Jnode, Jpath = gen_path_lengths(range(4), bhs.J, bhs.pfold, \
                                bhs.sum_flux, [3], [0])
JpathG = nx.DiGraph(Jpath.transpose())

tot_flux = 0
for path in nx.all_simple_paths(JpathG, 0, 3):
    print path
    f = bhs.J[path[1],path[0]]
    print "%2i -> %2i: %10.4e "%(path[0], path[1], \
                bhs.J[path[1],path[0]])
    for i in range(2, len(path)):
        print "%2i -> %2i: %10.4e %10.4e"%(path[i-1], path[i], \
                bhs.J[path[i],path[i-1]], Jnode[path[i-1]])
        f *= bhs.J[path[i],path[i-1]]/Jnode[path[i-1]]
    tot_flux +=f
    print "  J(path) = %10.4e"%f
    print
print " Commulative flux: %10.4e"%tot_flux


[0, 1, 2, 3]
 0 ->  1: 1.5528e-04 
 1 ->  2: 1.2574e-04 1.5528e-04
 2 ->  3: 3.8232e-04 3.8232e-04
  J(path) = 1.2574e-04

[0, 1, 3]
 0 ->  1: 1.5528e-04 
 1 ->  3: 2.9540e-05 1.5528e-04
  J(path) = 2.9540e-05

[0, 2, 3]
 0 ->  2: 2.5658e-04 
 2 ->  3: 3.8232e-04 3.8232e-04
  J(path) = 2.5658e-04

 Commulative flux: 4.1186e-04

For BestMSM.MSM everything should be built in. First we obtain the 4 highest flux paths.


In [5]:
bhsmsm.do_dijkstra(UU=[0], FF=[3], npath=3)


 Total flux 0.000411858470592
 path  [0, 2, 3]
   flux: 2.57e-04; ratio: 6.23e-01; leftover: 3.77e-01
 path  [0, 1, 2, 3]
   flux: 1.26e-04; ratio: 3.05e-01; leftover: 7.17e-02
 path  [0, 1, 3]
   flux: 2.95e-05; ratio: 7.17e-02; leftover: -8.80e-16
 No paths
 Flux from paths -8.80229805407e-16
printing

 Writing graph in dot format...
Out[5]:
[(((3, 0), [0, 2, 3], 1.5476820153502904), 0.00025657541958512564),
 (((3, 0), [0, 1, 2, 3], 1.2110062410582523), 0.00012574340295749901),
 (((3, 0), [0, 1, 3], 0.9999999999999835), 2.9539648049723218e-05)]
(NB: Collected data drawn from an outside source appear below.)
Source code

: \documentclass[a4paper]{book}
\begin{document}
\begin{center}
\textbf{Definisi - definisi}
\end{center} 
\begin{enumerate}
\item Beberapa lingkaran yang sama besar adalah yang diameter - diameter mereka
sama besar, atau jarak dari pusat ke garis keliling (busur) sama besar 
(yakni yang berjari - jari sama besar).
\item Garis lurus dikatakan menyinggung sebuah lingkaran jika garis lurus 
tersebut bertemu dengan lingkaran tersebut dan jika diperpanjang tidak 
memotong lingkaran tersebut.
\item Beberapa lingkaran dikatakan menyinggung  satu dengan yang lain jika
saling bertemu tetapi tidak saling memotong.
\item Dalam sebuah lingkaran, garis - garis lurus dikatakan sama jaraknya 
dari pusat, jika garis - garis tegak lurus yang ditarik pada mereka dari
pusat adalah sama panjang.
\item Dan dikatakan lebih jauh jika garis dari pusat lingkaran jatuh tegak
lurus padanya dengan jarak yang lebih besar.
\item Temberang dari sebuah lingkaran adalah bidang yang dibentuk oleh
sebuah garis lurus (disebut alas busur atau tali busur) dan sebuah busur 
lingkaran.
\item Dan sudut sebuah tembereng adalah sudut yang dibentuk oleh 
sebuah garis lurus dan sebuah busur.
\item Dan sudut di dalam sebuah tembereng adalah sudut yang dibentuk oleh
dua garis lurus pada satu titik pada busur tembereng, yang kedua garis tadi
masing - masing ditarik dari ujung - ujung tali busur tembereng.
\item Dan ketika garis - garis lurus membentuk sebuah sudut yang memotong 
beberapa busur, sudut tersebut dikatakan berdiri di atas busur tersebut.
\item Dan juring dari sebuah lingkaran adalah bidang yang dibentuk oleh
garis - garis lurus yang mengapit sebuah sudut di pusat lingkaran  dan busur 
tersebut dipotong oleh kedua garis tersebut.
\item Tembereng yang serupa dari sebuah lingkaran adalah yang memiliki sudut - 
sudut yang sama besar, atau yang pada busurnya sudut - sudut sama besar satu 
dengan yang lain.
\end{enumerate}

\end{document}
Then we use the alternative mechanism of giving a cutoff for the flux left. Here we want to account for 80% of the flux.


In [11]:
bhsmsm.do_pfold(UU=[0], FF=[3])
bhsmsm.do_dijkstra(UU=[0], FF=[3], cut=0.2)


   definitely FF and UU states [0, 3]
 Total flux 0.000411858470592
 path  [0, 2, 3]
   flux: 2.57e-04; ratio: 6.23e-01; leftover: 3.77e-01
 path  [0, 1, 2, 3]
   flux: 1.26e-04; ratio: 3.05e-01; leftover: 7.17e-02
 Flux from paths 0.0717228129538
printing

 Writing graph in dot format...
Out[11]:
[(((3, 0), [0, 2, 3], 1.5476820153502904), 0.00025657541958512564),
 (((3, 0), [0, 1, 2, 3], 1.2110062410582523), 0.00012574340295749901)]

So at least for this simple example, things are working perfectly fine.